It can be observed from Figure 4 that iterative pruning can find the winning lottery ticket faster than oneshot pruning, and it can still achieve high accuracy in the case of small sub-network. In order to measure the importance of initialization in winning lottery tickets, the author keeps the structure of winning lottery tickets and then uses random initialization to retrain. Different from the winning lottery, the re-initialized network learning speed is slower than the original network, and the test accuracy will be lost after a small amount of pruning.

summary

In this paper, the author puts forward the lottery hypothesis and gives a method to find the winning lottery ticket. A subnet can be found by iterative unstructured pruning, and it can be trained faster with the initialization parameters of the original network, but the same performance can not be achieved if the random initialization method is used.

The author also points out some problems in this work. For example, the calculation of iterative pruning is too large, and a network needs to be trained for 15 or more times in a row. In the future, we can explore more efficient ways to find winning lottery tickets.

Paper 2: de construction lotty tickets: Zeros, signs, and the super mask.

Original link: https://arxiv.org/abs/1905.01067

Review of lottery hypothesis

Frankle and Carbin put forward a model pruning method in the lottery hypothesis (LT) paper: after training the network, reset all the weights less than a certain threshold to 0 (pruning), then reset the remaining weights to the initial weights of the original network, and finally retrain the network. Based on this method, two interesting results are obtained.

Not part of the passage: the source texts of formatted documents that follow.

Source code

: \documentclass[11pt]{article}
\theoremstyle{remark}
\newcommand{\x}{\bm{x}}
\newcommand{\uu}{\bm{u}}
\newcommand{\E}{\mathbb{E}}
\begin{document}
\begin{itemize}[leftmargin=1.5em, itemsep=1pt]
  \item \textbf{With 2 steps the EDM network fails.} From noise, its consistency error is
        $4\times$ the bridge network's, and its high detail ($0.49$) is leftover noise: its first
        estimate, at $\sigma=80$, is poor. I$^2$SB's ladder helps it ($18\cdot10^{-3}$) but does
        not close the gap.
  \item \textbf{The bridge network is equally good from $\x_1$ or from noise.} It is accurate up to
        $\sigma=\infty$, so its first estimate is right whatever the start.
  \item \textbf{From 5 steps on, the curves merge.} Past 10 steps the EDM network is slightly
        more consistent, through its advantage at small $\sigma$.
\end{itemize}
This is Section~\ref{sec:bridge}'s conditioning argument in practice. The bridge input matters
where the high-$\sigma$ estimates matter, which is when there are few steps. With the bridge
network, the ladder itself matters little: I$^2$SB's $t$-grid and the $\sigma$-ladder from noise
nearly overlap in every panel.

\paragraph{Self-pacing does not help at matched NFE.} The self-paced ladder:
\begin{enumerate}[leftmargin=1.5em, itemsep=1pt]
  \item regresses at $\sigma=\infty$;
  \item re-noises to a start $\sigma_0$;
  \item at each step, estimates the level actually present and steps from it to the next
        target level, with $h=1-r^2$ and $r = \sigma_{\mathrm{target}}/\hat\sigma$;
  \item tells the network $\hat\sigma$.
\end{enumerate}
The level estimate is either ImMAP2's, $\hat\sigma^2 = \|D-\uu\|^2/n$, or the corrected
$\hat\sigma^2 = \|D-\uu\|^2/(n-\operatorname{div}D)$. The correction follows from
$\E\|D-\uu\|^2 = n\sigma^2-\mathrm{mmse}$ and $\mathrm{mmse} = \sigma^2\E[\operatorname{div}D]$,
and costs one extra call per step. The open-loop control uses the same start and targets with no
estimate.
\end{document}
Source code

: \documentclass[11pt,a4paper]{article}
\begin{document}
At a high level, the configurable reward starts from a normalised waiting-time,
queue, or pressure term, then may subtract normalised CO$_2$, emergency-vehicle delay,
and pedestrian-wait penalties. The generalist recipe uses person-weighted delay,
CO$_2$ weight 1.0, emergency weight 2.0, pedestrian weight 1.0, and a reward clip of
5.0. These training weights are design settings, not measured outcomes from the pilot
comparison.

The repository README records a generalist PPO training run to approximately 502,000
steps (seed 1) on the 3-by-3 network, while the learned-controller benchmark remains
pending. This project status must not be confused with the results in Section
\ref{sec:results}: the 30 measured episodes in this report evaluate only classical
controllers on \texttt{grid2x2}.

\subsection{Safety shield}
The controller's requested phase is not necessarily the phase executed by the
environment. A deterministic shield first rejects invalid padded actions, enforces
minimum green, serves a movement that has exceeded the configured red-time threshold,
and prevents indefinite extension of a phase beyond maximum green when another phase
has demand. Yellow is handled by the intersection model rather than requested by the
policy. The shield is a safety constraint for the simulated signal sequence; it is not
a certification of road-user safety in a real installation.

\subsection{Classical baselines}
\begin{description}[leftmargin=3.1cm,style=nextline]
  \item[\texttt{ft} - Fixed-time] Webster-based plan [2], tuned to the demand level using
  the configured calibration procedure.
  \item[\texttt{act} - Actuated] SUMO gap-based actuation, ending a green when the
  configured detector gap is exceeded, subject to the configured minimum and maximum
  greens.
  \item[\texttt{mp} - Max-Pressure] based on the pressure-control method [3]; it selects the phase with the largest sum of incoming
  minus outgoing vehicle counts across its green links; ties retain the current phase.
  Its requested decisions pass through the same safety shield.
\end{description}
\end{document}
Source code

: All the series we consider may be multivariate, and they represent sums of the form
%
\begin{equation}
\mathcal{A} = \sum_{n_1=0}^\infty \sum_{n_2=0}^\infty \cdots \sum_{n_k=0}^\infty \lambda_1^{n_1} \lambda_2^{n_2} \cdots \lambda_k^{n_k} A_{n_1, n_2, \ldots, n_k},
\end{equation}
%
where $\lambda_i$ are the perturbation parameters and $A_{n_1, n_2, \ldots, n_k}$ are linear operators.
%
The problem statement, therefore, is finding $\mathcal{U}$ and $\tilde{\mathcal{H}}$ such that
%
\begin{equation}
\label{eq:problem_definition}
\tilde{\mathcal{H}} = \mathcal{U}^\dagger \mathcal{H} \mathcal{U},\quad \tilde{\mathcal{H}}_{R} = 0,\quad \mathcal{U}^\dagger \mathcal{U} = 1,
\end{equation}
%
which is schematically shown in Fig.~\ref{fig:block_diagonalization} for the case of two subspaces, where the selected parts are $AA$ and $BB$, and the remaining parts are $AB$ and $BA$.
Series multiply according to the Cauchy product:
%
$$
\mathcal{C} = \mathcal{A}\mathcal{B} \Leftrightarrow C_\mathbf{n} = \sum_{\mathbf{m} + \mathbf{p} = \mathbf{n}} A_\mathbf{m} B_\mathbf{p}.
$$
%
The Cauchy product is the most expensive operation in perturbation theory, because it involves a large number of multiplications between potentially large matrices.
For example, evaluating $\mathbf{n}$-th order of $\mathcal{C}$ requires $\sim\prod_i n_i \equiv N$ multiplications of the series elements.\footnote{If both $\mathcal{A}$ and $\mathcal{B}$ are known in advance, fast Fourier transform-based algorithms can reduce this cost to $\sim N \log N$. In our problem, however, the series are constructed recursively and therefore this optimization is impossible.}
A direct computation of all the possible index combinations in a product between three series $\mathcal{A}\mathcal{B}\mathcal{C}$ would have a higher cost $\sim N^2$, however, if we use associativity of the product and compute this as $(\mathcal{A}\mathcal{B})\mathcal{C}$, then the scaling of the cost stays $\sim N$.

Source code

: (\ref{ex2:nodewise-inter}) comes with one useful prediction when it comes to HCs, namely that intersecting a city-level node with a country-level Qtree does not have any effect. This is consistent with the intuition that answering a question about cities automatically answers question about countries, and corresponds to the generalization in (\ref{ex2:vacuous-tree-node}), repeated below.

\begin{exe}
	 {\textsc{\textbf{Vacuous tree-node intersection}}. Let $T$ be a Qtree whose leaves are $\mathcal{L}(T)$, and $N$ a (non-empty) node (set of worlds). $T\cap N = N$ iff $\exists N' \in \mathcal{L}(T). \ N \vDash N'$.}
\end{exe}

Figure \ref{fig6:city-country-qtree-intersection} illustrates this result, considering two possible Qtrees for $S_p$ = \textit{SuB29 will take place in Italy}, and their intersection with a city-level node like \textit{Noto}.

On the one hand, the performance of a heavily pruned network (with 85%-95% weight removed) has not obviously decreased compared with the original network, and if only 50%-90% weight is removed, the network performance will often be higher than the original network. On the other hand, for the trained ordinary network, if the weights are re-randomly initialized and then trained, the results are equivalent to those before. However, the network with lottery hypothesis does not have this feature. Only when the network uses the same initialization weight as the original network can it be well trained, and if it is reinitialized, the result will be worse. The specific combination of pruning mask (if the deletion right is reset to 0, otherwise it is 1) and weight constitutes the winning lottery ticket.

existing problems

Although the lottery hypothesis is proved to be effective in the last paper, many potential mechanisms have not been well understood. For example, how does LT network make them show better performance? Why is the mask and the initial weight set so tightly coupled that reinitializing the network will reduce its trainability? Why simply choosing a large weight constitutes an effective criterion for selecting a mask? Will other criteria for selecting masks also work? This paper puts forward the explanation of these mechanisms, reveals the special modes of these sub-networks, introduces a variant that competes with the lottery algorithm, and obtains an unexpected derivative: supermask.

Mask criterion

The author sets the mask value of each weight as the function M(w_i,w_f) of the initial weight and the trained weight, which can be visualized as a set of decision boundaries in two-dimensional space, as shown in Figure 1. Different masking standards can be considered as dividing a two-dimensional (wi = initial weight, wf = final weight) space into regions with a mask value of 1 vs 0.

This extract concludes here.